本発明は、前記〔発明が解決しようとする課題、課題解決手段および効果〕に記載の態様の他、当業者の知識に基づいて種々の変更、改良を施した態様で実施することができる。
【図面の簡単な説明】
【図1】本発明の一実施形態である車両制御装置全体を示す図である。
【図2】上記車両制御装置によって制御されるブレーキ装置の回路図である。
【図3】上記車両制御装置のブレーキ制御装置に含まれるリニアバルブを概念的に示す断面図である。
【図4】上記車両制御装置によって制御されるサスペンション装置の一部を示す図である。
【図5】上記サスペンション装置に含まれるショックアブソーバの一部断面図である。
【図6】上記ショックアブソーバの別の作動状態における一部断面図である。
【図7】上記ブレーキ制御装置のブレーキECUのROMに格納されたブレーキ等制御プログラムを表すフローチャートである。

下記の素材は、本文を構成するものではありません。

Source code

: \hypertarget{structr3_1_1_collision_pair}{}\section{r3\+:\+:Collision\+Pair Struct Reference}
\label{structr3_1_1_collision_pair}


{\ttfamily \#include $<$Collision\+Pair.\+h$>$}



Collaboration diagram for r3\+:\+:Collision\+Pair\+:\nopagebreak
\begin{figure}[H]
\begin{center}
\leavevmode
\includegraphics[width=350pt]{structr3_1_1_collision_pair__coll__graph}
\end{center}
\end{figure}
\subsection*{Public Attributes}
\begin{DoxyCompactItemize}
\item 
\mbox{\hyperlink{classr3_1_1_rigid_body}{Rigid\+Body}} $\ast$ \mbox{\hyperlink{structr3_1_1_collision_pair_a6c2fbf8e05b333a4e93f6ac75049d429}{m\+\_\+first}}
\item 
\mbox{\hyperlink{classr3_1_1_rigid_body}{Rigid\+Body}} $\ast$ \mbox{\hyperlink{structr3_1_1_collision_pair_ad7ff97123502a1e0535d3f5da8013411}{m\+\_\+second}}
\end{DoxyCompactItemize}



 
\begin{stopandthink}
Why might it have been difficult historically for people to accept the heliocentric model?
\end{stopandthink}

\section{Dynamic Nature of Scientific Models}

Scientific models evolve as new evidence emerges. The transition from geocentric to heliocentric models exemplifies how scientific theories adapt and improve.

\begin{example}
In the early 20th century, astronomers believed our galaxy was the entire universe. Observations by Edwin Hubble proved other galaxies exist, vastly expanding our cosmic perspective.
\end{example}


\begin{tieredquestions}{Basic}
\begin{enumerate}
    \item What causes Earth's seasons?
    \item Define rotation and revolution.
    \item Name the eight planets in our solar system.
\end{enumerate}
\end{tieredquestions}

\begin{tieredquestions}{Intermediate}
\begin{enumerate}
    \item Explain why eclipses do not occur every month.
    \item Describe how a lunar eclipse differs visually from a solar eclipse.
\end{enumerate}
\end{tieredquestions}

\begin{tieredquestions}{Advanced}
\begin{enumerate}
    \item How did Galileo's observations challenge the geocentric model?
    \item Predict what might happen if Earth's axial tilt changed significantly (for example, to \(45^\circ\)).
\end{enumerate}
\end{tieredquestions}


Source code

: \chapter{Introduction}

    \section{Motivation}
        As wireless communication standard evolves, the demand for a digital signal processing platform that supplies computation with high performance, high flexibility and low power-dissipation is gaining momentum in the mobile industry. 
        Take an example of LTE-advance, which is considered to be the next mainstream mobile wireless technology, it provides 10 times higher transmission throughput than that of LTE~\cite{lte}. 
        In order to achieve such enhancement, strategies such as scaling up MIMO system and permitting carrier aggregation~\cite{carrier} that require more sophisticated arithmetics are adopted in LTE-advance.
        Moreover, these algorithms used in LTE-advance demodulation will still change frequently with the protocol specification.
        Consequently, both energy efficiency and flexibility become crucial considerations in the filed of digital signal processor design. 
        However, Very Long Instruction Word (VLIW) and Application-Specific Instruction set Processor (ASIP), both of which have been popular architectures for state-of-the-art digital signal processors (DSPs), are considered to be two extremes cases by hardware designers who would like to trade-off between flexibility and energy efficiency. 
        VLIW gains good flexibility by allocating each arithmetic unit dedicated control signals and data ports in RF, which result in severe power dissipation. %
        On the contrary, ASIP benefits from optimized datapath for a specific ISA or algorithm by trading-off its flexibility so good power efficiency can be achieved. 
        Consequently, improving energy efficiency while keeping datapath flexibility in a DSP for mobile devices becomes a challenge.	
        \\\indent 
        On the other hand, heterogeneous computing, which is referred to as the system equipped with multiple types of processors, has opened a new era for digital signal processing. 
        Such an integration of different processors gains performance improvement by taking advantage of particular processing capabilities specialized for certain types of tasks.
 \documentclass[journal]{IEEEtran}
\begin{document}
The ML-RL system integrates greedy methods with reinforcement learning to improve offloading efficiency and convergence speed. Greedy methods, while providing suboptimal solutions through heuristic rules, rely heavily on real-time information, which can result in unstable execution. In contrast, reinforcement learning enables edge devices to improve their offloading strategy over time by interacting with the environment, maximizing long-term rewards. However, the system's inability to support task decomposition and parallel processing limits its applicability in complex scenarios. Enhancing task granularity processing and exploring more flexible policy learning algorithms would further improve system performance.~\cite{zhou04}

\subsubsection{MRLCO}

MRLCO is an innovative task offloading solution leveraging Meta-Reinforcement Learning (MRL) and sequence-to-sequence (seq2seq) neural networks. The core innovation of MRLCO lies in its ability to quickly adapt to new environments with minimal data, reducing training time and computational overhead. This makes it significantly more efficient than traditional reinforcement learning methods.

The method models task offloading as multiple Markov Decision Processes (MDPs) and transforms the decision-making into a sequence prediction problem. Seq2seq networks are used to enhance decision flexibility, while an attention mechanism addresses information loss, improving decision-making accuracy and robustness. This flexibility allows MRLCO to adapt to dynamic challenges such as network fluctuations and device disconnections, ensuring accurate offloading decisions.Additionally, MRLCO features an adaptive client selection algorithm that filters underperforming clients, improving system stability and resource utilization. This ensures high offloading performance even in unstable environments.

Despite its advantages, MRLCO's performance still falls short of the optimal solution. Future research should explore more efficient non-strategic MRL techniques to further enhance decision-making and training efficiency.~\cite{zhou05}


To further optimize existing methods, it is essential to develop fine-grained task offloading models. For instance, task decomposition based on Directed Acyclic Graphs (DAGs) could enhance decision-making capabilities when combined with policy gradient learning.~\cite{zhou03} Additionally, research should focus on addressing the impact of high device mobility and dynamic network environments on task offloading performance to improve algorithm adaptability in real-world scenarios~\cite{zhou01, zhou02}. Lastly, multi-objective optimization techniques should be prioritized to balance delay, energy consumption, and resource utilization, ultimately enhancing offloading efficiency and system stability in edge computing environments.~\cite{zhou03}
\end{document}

【図8】上記ブレーキECUのROMに格納された緊急操作状態検出プログラムを表すフローチャートである。
【図9】上記ブレーキ装置におけるストロークと操作力との関係を示す図である。
【図10】上記車両制御装置によって制御される別のブレーキ装置の一部を示す図である。
【図11】上記ブレーキ制御装置のブレーキECUのROMに格納された緊急操作状態検出プログラムを示すフローチャートである。
【図12】上記車両制御装置によって制御される別のブレーキ装置の一部を示す図である。
【図13】本発明の別の一実施形態である車両制御装置によって制御されるブレーキ装置における操作ストロークと操作力との関係を示す図である。
【図14】上記車両制御装置に含まれるブレーキ制御装置のブレーキECUのROMに格納された操作状態検出プログラムを表すフローチャートである。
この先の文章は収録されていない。